Of course, I mean the Nobel Prize for Economics.
Here is a link to Prof. Greg Mankiw’s post http://gregmankiw.blogspot.com/2007/10/my-bet-on-nobel.html, he, as an economist, used data to show that past winners all got huge amount of citations.
I wrote a few papers on predicting movie sales from word-of-mouth. The one using a Bayesian Model gives amazing power. A hollywood media consulting company emailed us (my co-authors Prof. Chris Dellarocas, Prof. Neveen Awad and I) about creating a software to do the predictions. I guess that model could have gotten us quite some money, however, we had more fun things to do than to work on a software.
For this issue, I don’t have data. So let me use a behavioral method to predict (a.k.a guess).

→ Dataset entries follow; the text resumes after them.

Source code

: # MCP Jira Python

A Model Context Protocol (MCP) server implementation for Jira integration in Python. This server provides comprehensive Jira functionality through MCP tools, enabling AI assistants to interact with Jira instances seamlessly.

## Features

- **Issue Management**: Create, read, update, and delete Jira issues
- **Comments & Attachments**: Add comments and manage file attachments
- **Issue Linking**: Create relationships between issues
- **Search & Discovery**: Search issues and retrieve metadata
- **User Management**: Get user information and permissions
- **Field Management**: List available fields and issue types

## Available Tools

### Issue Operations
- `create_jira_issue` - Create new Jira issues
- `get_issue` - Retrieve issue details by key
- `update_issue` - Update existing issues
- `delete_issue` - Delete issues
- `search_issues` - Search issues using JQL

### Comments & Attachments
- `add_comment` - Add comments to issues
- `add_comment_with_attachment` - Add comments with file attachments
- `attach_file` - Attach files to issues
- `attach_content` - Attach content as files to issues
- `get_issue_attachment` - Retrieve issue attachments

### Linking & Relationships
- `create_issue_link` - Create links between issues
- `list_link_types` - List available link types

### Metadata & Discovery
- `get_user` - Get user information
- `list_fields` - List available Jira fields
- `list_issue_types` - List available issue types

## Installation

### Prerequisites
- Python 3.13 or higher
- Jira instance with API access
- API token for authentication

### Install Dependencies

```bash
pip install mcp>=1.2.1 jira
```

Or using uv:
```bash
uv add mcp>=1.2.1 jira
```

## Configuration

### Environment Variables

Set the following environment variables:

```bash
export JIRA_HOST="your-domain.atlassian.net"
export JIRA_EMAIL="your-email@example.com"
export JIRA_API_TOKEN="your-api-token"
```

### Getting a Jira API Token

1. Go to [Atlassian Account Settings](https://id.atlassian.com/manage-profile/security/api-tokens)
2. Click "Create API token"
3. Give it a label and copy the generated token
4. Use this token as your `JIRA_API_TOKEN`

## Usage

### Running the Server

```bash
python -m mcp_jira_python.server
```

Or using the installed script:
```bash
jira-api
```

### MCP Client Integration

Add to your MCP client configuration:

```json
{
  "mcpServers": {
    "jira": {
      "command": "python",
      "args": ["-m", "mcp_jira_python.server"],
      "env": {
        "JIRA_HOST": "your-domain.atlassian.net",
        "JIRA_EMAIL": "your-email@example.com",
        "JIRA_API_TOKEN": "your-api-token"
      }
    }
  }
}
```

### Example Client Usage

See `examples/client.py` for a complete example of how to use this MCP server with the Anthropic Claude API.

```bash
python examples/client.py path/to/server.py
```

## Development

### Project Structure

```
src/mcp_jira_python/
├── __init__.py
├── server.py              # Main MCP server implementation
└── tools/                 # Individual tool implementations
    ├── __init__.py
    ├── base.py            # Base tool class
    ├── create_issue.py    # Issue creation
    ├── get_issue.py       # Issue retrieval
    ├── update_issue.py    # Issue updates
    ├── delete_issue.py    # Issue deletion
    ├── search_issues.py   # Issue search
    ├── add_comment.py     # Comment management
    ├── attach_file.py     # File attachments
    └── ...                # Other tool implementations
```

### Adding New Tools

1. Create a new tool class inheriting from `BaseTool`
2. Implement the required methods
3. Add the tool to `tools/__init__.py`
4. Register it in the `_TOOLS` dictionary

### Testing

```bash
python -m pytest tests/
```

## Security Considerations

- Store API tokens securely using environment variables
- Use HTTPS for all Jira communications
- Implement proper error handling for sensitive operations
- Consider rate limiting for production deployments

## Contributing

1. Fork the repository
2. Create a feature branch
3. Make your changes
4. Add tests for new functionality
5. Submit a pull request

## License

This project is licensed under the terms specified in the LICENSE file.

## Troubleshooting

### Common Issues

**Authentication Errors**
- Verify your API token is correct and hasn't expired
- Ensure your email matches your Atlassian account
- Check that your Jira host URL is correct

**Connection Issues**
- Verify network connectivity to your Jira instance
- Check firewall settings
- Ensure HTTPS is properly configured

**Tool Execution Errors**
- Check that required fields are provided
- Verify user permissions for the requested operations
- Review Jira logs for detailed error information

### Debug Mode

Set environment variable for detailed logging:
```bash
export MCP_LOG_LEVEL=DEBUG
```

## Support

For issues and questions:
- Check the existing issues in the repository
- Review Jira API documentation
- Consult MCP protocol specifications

Some people said Romer and Tirole, I don’t think they can be put together. They are working in different areas, and they are kind of young for Nobel. Romer is invited to UST for an IAS talk, they typically only invite nobel prize winners, so I guess he has a good chance this time, if not next. Tirole is amazing, I liked his papers, his books, and his lectures (He came to MIT to guest lecture in the IO class. Erik and I went to him once to consult about our idea on innovation incentives. He pointed us to some Michael Spence’s papers, they can not be more relevant). Only problem is that he’s too young.
I was reading quite a few papers on efficient market hypothesis these days due to a project on price’s informational role in asset markets. (Why I’m writing a finance paper? This is related to information! And to me, everything related to information is related to information technology). Fama and Shleifer were quoted so many times. I’m not a big fun of EMH (efficient market hypothesis), but who ever contributed to it lead finance into the prime time in b-schools. Fama should definitely be credited for it.
I took Holmstrom’s class, he has some very influential papers, so I guess he has a good chance.
Robert Gordon contributed significantly to Macroeconomics, but under two grounds I don’t think he’s the one. 1. there has been some recent awards in Macro, can’t be so soon. 2. he really doesn’t understand IT and its impact to the society. I was totally disappointed by his keynote speech in last year’s WISE conference at Northwestern U.
Overall, I would vote for Fama and Shleifer. If I can not do it correctly, I’ll develop a Bayesian model on this next year.
Can’t wait till Oct 15 to get the result.